Paul pousse son raisonnement jusqu'au bout, et il ne se ménage pas lui-même. Si les morts ne ressuscitent pas, alors la conséquence ne touche pas seulement le contenu de la prédication, elle touche l'intégrité des prédicateurs : « nous sommes trouvés de faux témoins de Dieu ». Le mot est juridique, presque brutal. Les apôtres ont déposé sous serment devant le monde une déclaration précise : Dieu a ressuscité Christ. Si les morts ne se relèvent pas, cette déposition est un faux témoignage, non pas contre un voisin, mais au sujet de Dieu Lui-même. Paul ne dit pas « nous nous serions trompés ». Il dit : nous aurions menti sur le compte de Dieu. C'est le point le plus tranchant de tout le chapitre.

Le cœur

Remarquez ce que Paul met en jeu : pas d'abord la survie de l'âme, ni le réconfort des endeuillés, mais l'honneur de Dieu. Le témoignage apostolique porte « à l'égard de Dieu ». Autrement dit, la résurrection n'est pas un épisode isolé de la biographie de Jésus ; c'est une révélation de qui Dieu est. Le Dieu que Paul annonce est celui qui relève les morts, un point c'est tout. Retirez cet acte, et vous n'obtenez pas un christianisme réduit mais encore utile : vous obtenez une Église qui a attribué à Dieu une œuvre qu'Il n'a pas faite. C'est de la calomnie pieuse. Voilà pourquoi Paul refuse tout arrangement à l'amiable avec les sceptiques de Corinthe. Entre témoin véridique et faux témoin, il n'existe aucune position intermédiaire respectable.

Le fil conducteur

Ce que Paul défend ici n'est pas une nouveauté chrétienne, c'est le nom même du Dieu d'Israël. Quand il écrit aux Romains, il présente Abraham croyant en « Celui qui fait vivre les morts » (Romains 4), et cette formule n'est pas une image poétique : elle décrit un vieillard et une femme stérile recevant un fils, un peuple d'esclaves sorti d'un pays qui l'avait enterré vivant, des ossements desséchés qui se remettent debout. Toute l'histoire du salut avance par des résurrections partielles, des avant-goûts. Ce que Paul annonce, c'est que ces avant-goûts ont trouvé leur accomplissement dans un corps précis, un matin précis. Christ est « prémices de ceux qui sont endormis » (v. 20) : la première gerbe d'une moisson déjà commencée. Nier la résurrection, ce n'est donc pas rectifier un détail apostolique, c'est débrancher toute la Bible de sa source.

Le miroir

Soyons francs sur le point où ce verset vous atteint. Vous avez sans doute appris, sans jamais le décider, à parler de la résurrection comme d'un symbole confortable : une image de renouveau, un printemps intérieur, quelque chose qui « donne du sens » aux deuils. Cette version-là ne vous exposera jamais au ridicule. Elle ne vous oblige pas non plus à témoigner de quoi que ce soit. Mais Paul ferme cette porte : ou bien vous affirmez un fait au sujet de Dieu, et vous engagez votre crédibilité devant vos collègues, vos enfants, votre médecin, ou bien vous portez un faux témoignage. Il n'y a pas de troisième voie polie. Et cela touche vos peurs concrètes : la nuit où vous avez veillé un parent mourant, la biopsie en attente, l'argent que vous accumulez comme si ce corps-ci était tout ce que vous aurez jamais.

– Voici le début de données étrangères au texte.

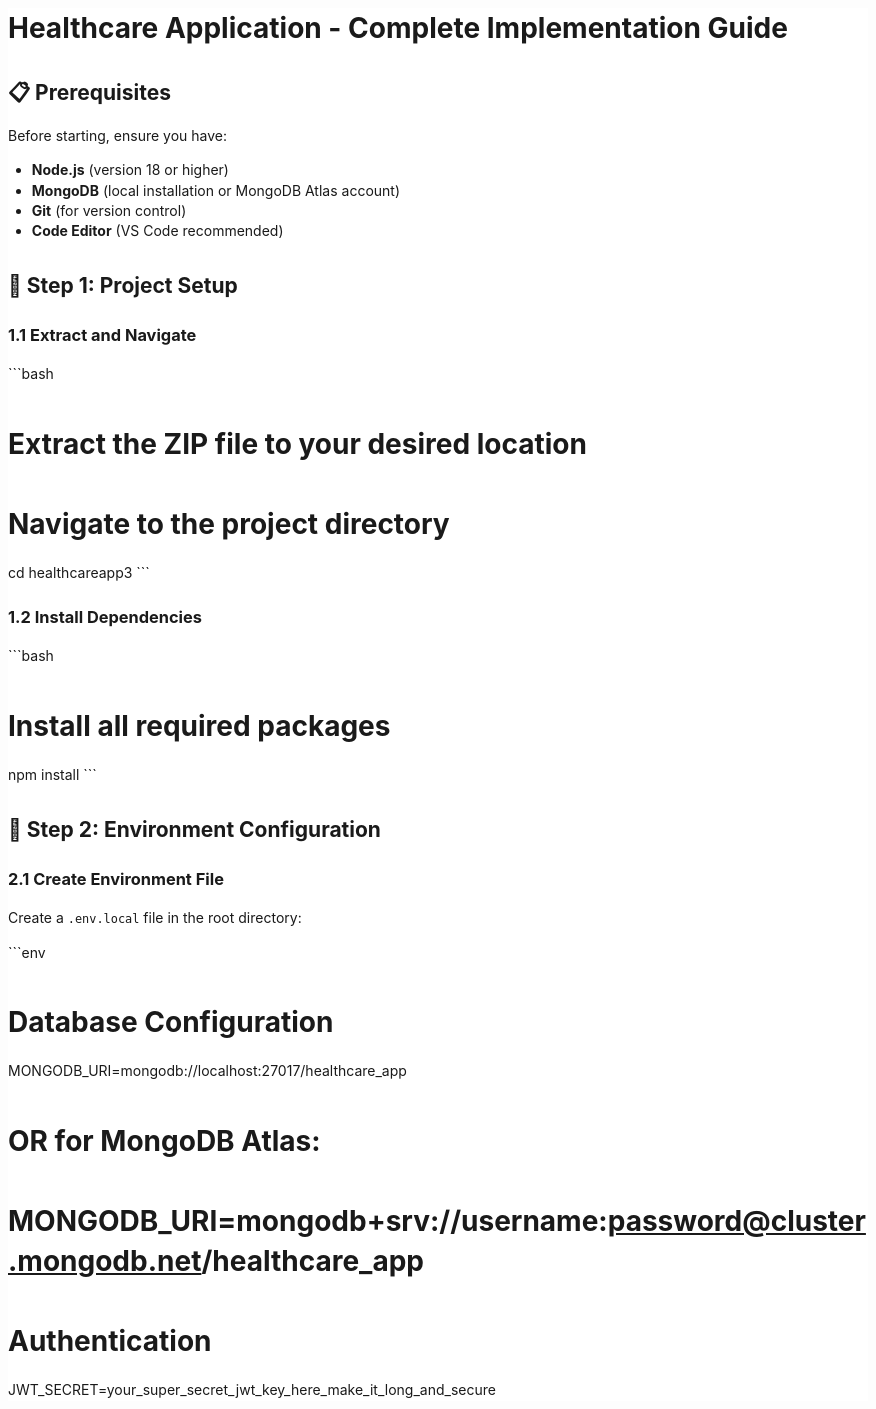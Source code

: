 # Healthcare Application - Complete Implementation Guide

## 📋 Prerequisites

Before starting, ensure you have:
- **Node.js** (version 18 or higher)
- **MongoDB** (local installation or MongoDB Atlas account)
- **Git** (for version control)
- **Code Editor** (VS Code recommended)

## 🚀 Step 1: Project Setup

### 1.1 Extract and Navigate
\`\`\`bash
# Extract the ZIP file to your desired location
# Navigate to the project directory
cd healthcareapp3
\`\`\`

### 1.2 Install Dependencies
\`\`\`bash
# Install all required packages
npm install
\`\`\`

## 🔧 Step 2: Environment Configuration

### 2.1 Create Environment File
Create a `.env.local` file in the root directory:

\`\`\`env
# Database Configuration
MONGODB_URI=mongodb://localhost:27017/healthcare_app
# OR for MongoDB Atlas:
# MONGODB_URI=mongodb+srv://username:password@cluster.mongodb.net/healthcare_app

# Authentication
JWT_SECRET=your_super_secret_jwt_key_here_make_it_long_and_secure
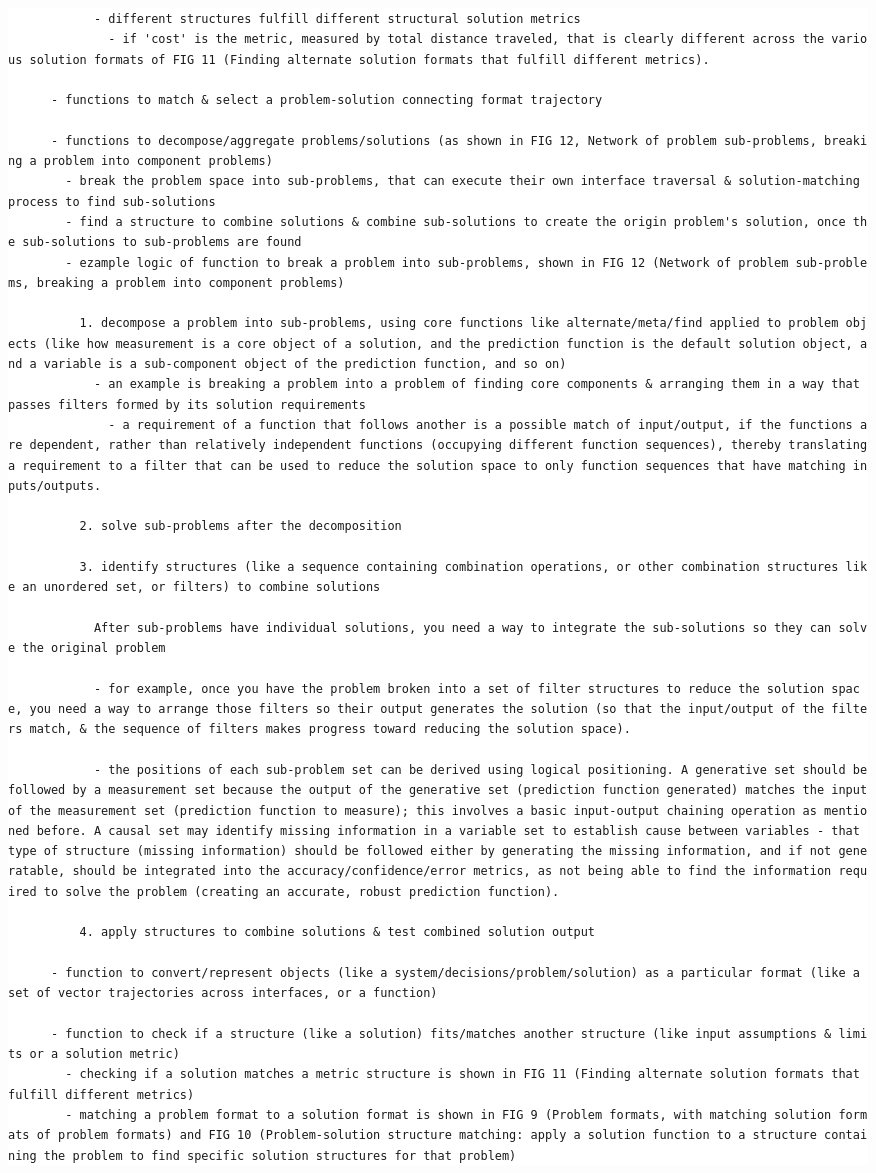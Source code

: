                 - different structures fulfill different structural solution metrics
                  - if 'cost' is the metric, measured by total distance traveled, that is clearly different across the various solution formats of FIG 11 (Finding alternate solution formats that fulfill different metrics).

          - functions to match & select a problem-solution connecting format trajectory

          - functions to decompose/aggregate problems/solutions (as shown in FIG 12, Network of problem sub-problems, breaking a problem into component problems)
            - break the problem space into sub-problems, that can execute their own interface traversal & solution-matching process to find sub-solutions 
            - find a structure to combine solutions & combine sub-solutions to create the origin problem's solution, once the sub-solutions to sub-problems are found
            - ezample logic of function to break a problem into sub-problems, shown in FIG 12 (Network of problem sub-problems, breaking a problem into component problems)

              1. decompose a problem into sub-problems, using core functions like alternate/meta/find applied to problem objects (like how measurement is a core object of a solution, and the prediction function is the default solution object, and a variable is a sub-component object of the prediction function, and so on)
                - an example is breaking a problem into a problem of finding core components & arranging them in a way that passes filters formed by its solution requirements
                  - a requirement of a function that follows another is a possible match of input/output, if the functions are dependent, rather than relatively independent functions (occupying different function sequences), thereby translating a requirement to a filter that can be used to reduce the solution space to only function sequences that have matching inputs/outputs.

              2. solve sub-problems after the decomposition

              3. identify structures (like a sequence containing combination operations, or other combination structures like an unordered set, or filters) to combine solutions

                After sub-problems have individual solutions, you need a way to integrate the sub-solutions so they can solve the original problem

                - for example, once you have the problem broken into a set of filter structures to reduce the solution space, you need a way to arrange those filters so their output generates the solution (so that the input/output of the filters match, & the sequence of filters makes progress toward reducing the solution space).

                - the positions of each sub-problem set can be derived using logical positioning. A generative set should be followed by a measurement set because the output of the generative set (prediction function generated) matches the input of the measurement set (prediction function to measure); this involves a basic input-output chaining operation as mentioned before. A causal set may identify missing information in a variable set to establish cause between variables - that type of structure (missing information) should be followed either by generating the missing information, and if not generatable, should be integrated into the accuracy/confidence/error metrics, as not being able to find the information required to solve the problem (creating an accurate, robust prediction function).

              4. apply structures to combine solutions & test combined solution output

          - function to convert/represent objects (like a system/decisions/problem/solution) as a particular format (like a set of vector trajectories across interfaces, or a function)
          
          - function to check if a structure (like a solution) fits/matches another structure (like input assumptions & limits or a solution metric)
            - checking if a solution matches a metric structure is shown in FIG 11 (Finding alternate solution formats that fulfill different metrics)
            - matching a problem format to a solution format is shown in FIG 9 (Problem formats, with matching solution formats of problem formats) and FIG 10 (Problem-solution structure matching: apply a solution function to a structure containing the problem to find specific solution structures for that problem)
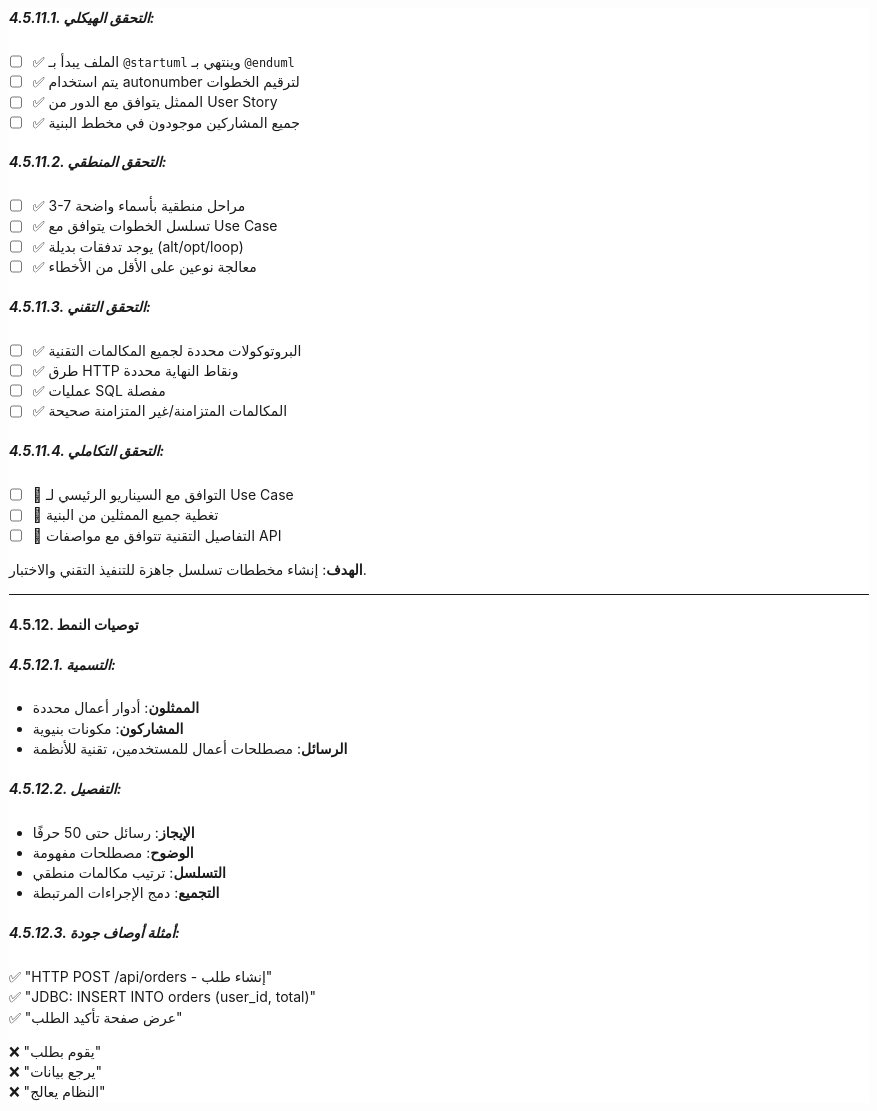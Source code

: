 ##### 4.5.11.1. التحقق الهيكلي:
- [ ] ✅ الملف يبدأ بـ `@startuml` وينتهي بـ `@enduml`
- [ ] ✅ يتم استخدام autonumber لترقيم الخطوات
- [ ] ✅ الممثل يتوافق مع الدور من User Story
- [ ] ✅ جميع المشاركين موجودون في مخطط البنية

##### 4.5.11.2. التحقق المنطقي:
- [ ] ✅ 3-7 مراحل منطقية بأسماء واضحة
- [ ] ✅ تسلسل الخطوات يتوافق مع Use Case
- [ ] ✅ يوجد تدفقات بديلة (alt/opt/loop)
- [ ] ✅ معالجة نوعين على الأقل من الأخطاء

##### 4.5.11.3. التحقق التقني:
- [ ] ✅ البروتوكولات محددة لجميع المكالمات التقنية
- [ ] ✅ طرق HTTP ونقاط النهاية محددة
- [ ] ✅ عمليات SQL مفصلة
- [ ] ✅ المكالمات المتزامنة/غير المتزامنة صحيحة

##### 4.5.11.4. التحقق التكاملي:
- [ ] 🔗 التوافق مع السيناريو الرئيسي لـ Use Case
- [ ] 🔗 تغطية جميع الممثلين من البنية
- [ ] 🔗 التفاصيل التقنية تتوافق مع مواصفات API

**الهدف**: إنشاء مخططات تسلسل جاهزة للتنفيذ التقني والاختبار.

---

#### 4.5.12. توصيات النمط

##### 4.5.12.1. التسمية:
- **الممثلون**: أدوار أعمال محددة
- **المشاركون**: مكونات بنيوية
- **الرسائل**: مصطلحات أعمال للمستخدمين، تقنية للأنظمة

##### 4.5.12.2. التفصيل:
- **الإيجاز**: رسائل حتى 50 حرفًا
- **الوضوح**: مصطلحات مفهومة
- **التسلسل**: ترتيب مكالمات منطقي
- **التجميع**: دمج الإجراءات المرتبطة

##### 4.5.12.3. أمثلة أوصاف جودة:
✅ "HTTP POST /api/orders - إنشاء طلب"  
✅ "JDBC: INSERT INTO orders (user_id, total)"  
✅ "عرض صفحة تأكيد الطلب"  

❌ "يقوم بطلب"  
❌ "يرجع بيانات"  
❌ "النظام يعالج"

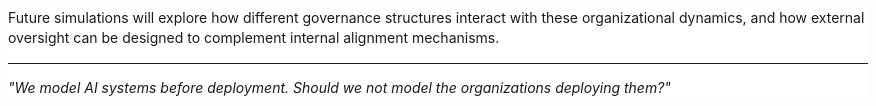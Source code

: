 Future simulations will explore how different governance structures interact with these organizational dynamics, and how external oversight can be designed to complement internal alignment mechanisms.

---

*"We model AI systems before deployment. Should we not model the organizations deploying them?"*
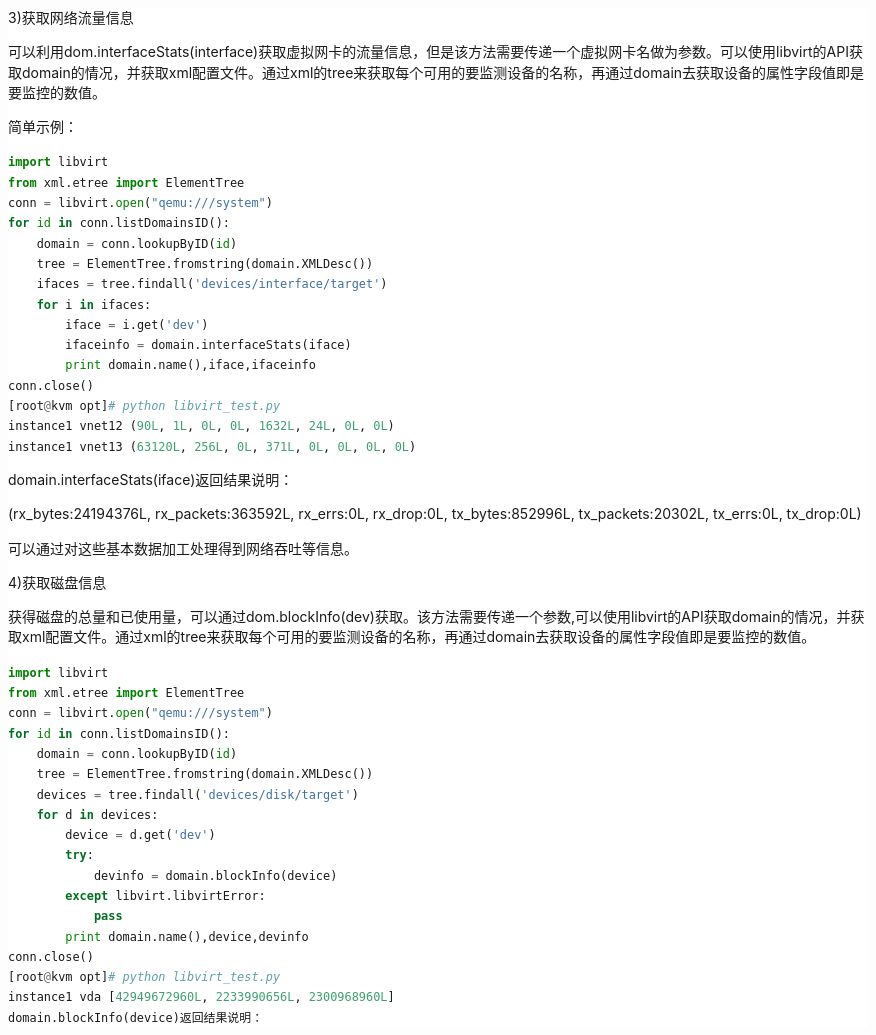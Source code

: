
```python
```

 3)获取网络流量信息

 可以利用dom.interfaceStats(interface)获取虚拟网卡的流量信息，但是该方法需要传递一个虚拟网卡名做为参数。可以使用libvirt的API获取domain的情况，并获取xml配置文件。通过xml的tree来获取每个可用的要监测设备的名称，再通过domain去获取设备的属性字段值即是要监控的数值。

简单示例：

```python
import libvirt
from xml.etree import ElementTree
conn = libvirt.open("qemu:///system")
for id in conn.listDomainsID():
    domain = conn.lookupByID(id)
    tree = ElementTree.fromstring(domain.XMLDesc())
    ifaces = tree.findall('devices/interface/target')
    for i in ifaces:
        iface = i.get('dev')
        ifaceinfo = domain.interfaceStats(iface)
        print domain.name(),iface,ifaceinfo
conn.close()
[root@kvm opt]# python libvirt_test.py 
instance1 vnet12 (90L, 1L, 0L, 0L, 1632L, 24L, 0L, 0L)
instance1 vnet13 (63120L, 256L, 0L, 371L, 0L, 0L, 0L, 0L)
```

domain.interfaceStats(iface)返回结果说明：

(rx_bytes:24194376L, rx_packets:363592L, rx_errs:0L, rx_drop:0L, tx_bytes:852996L, tx_packets:20302L, tx_errs:0L, tx_drop:0L)

可以通过对这些基本数据加工处理得到网络吞吐等信息。

 4)获取磁盘信息  

 获得磁盘的总量和已使用量，可以通过dom.blockInfo(dev)获取。该方法需要传递一个参数,可以使用libvirt的API获取domain的情况，并获取xml配置文件。通过xml的tree来获取每个可用的要监测设备的名称，再通过domain去获取设备的属性字段值即是要监控的数值。

```python
import libvirt
from xml.etree import ElementTree
conn = libvirt.open("qemu:///system")
for id in conn.listDomainsID():
    domain = conn.lookupByID(id)
    tree = ElementTree.fromstring(domain.XMLDesc())
    devices = tree.findall('devices/disk/target')
    for d in devices:
        device = d.get('dev')
        try:
            devinfo = domain.blockInfo(device)
        except libvirt.libvirtError:
            pass
        print domain.name(),device,devinfo
conn.close()
[root@kvm opt]# python libvirt_test.py 
instance1 vda [42949672960L, 2233990656L, 2300968960L]
domain.blockInfo(device)返回结果说明：
```
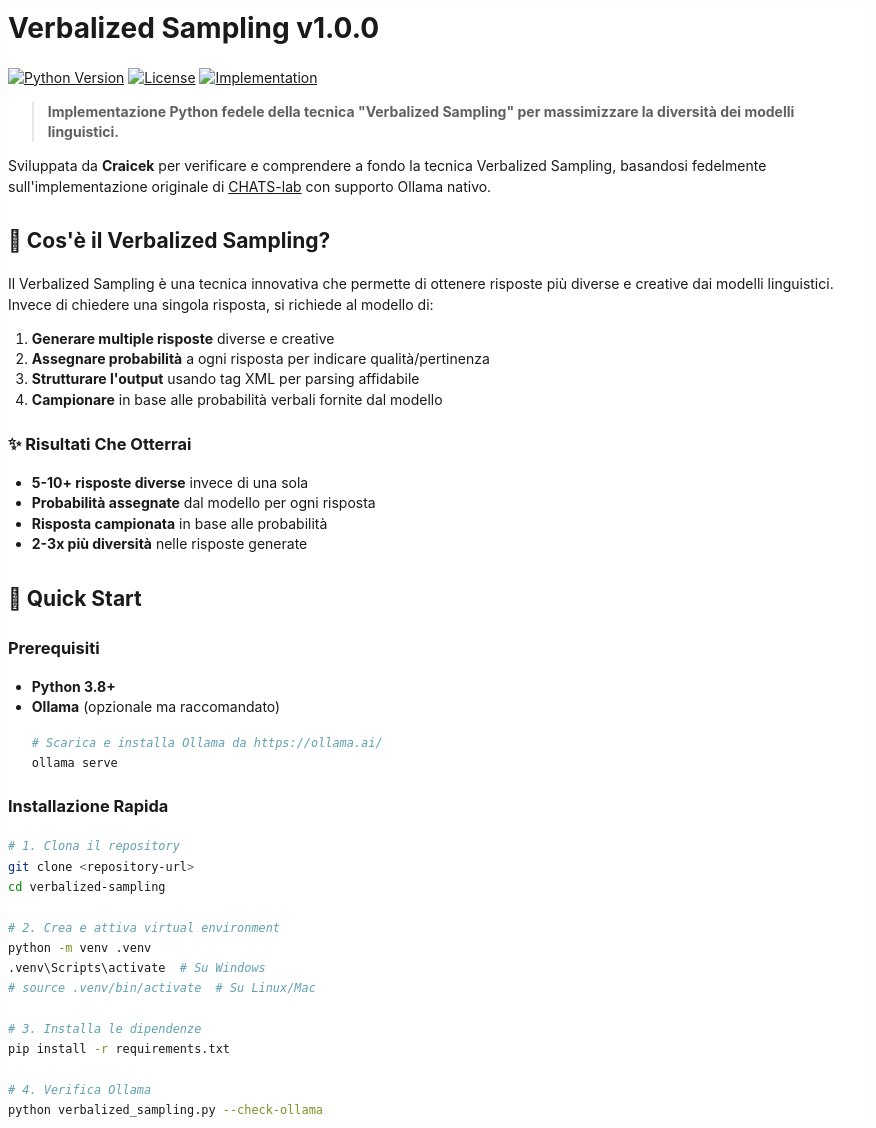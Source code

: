 # Verbalized Sampling v1.0.0

[![Python Version](https://img.shields.io/badge/python-3.8%2B-blue.svg)](https://python.org)
[![License](https://img.shields.io/badge/license-Apache%202.0-green.svg)](https://github.com/CHATS-lab/verbalized-sampling/blob/main/LICENSE)
[![Implementation](https://img.shields.io/badge/implementation-CHATS--lab%20faithful-orange.svg)](https://github.com/CHATS-lab/verbalized-sampling)

> **Implementazione Python fedele della tecnica "Verbalized Sampling" per massimizzare la diversità dei modelli linguistici.**

Sviluppata da **Craicek** per verificare e comprendere a fondo la tecnica Verbalized Sampling, basandosi fedelmente sull'implementazione originale di [CHATS-lab](https://github.com/CHATS-lab/verbalized-sampling) con supporto Ollama nativo.

## 🎯 Cos'è il Verbalized Sampling?

Il Verbalized Sampling è una tecnica innovativa che permette di ottenere risposte più diverse e creative dai modelli linguistici. Invece di chiedere una singola risposta, si richiede al modello di:

1. **Generare multiple risposte** diverse e creative
2. **Assegnare probabilità** a ogni risposta per indicare qualità/pertinenza
3. **Strutturare l'output** usando tag XML per parsing affidabile
4. **Campionare** in base alle probabilità verbali fornite dal modello

### ✨ Risultati Che Otterrai

- **5-10+ risposte diverse** invece di una sola
- **Probabilità assegnate** dal modello per ogni risposta
- **Risposta campionata** in base alle probabilità
- **2-3x più diversità** nelle risposte generate

## 🚀 Quick Start

### Prerequisiti

- **Python 3.8+**
- **Ollama** (opzionale ma raccomandato)
  ```bash
  # Scarica e installa Ollama da https://ollama.ai/
  ollama serve
  ```

### Installazione Rapida

```bash
# 1. Clona il repository
git clone <repository-url>
cd verbalized-sampling

# 2. Crea e attiva virtual environment
python -m venv .venv
.venv\Scripts\activate  # Su Windows
# source .venv/bin/activate  # Su Linux/Mac

# 3. Installa le dipendenze
pip install -r requirements.txt

# 4. Verifica Ollama
python verbalized_sampling.py --check-ollama
```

Alors faites ceci aujourd'hui : dites à voix haute, seul dans votre voiture ou votre cuisine, la phrase exacte que Paul a déposée sous serment, « Dieu a ressuscité Christ », et ajoutez le nom d'un mort que vous aimez.

Le contexte

Corinthe est une ville de commerce, de mobilité sociale, de philosophies importées. Beaucoup de croyants y viennent du monde grec, où l'immortalité de l'âme est une idée respectable mais la résurrection du corps une absurdité : le corps est ce dont on espère être délivré, pas ce qu'on espère retrouver. « Quelques-uns parmi vous » (v. 12) ont donc gardé le Christ ressuscité comme cas unique, tout en niant la résurrection générale, ce qui paraissait un compromis élégant. Paul écrit vers l'an 55, à des gens qu'il a lui-même engendrés dans la foi et qui commencent à trouver leur fondateur un peu fruste. Dans ce climat, le vocabulaire du tribunal qu'il emploie a du poids : dans une cité romaine, le faux témoin est déshonoré publiquement et puni. Paul accepte de comparaître.

Le détail

« Nous sommes trouvés » : le verbe est passif, et il compte. Paul ne dit pas « nous serions » mais « nous sommes découverts, mis au jour ». Quelqu'un fait l'enquête. Le christianisme n'est pas une conviction privée qui échapperait à la vérification ; il se place lui-même sous examen, et Paul indique où chercher : Céphas, les douze, cinq cents frères, « dont la plupart sont demeurés en vie jusqu'à présent » (v. 6). Traduction : allez leur demander. Cette phrase-là est le contraire d'une foi qui se protège en devenant intérieure. Elle accepte le risque d'être démentie. Une religion qui ne peut plus être fausse ne peut plus non plus être vraie.

L'intertexte

Le neuvième commandement interdit de porter un faux témoignage contre son prochain, et Deutéronome 19 prévoit que le faux témoin subisse la peine qu'il voulait faire subir à l'autre. Paul déplace cela d'un cran vertigineux : le faux témoignage porterait ici sur Dieu, et les accusés seraient les apôtres eux-mêmes. Mais retournez la chose. Si Christ est réellement ressuscité, alors ce même Dieu a rendu, dans un tombeau vide, le verdict qui compte : la mort n'aura pas le dernier mot sur les siens. C'est pourquoi le chapitre se termine non par un frisson métaphysique mais par une consigne de travail : « soyez fermes, inébranlables » (v. 58).

Réflexion

Où, cette semaine, ai-je préféré une version symbolique de la résurrection à une affirmation que je devrais assumer devant quelqu'un ?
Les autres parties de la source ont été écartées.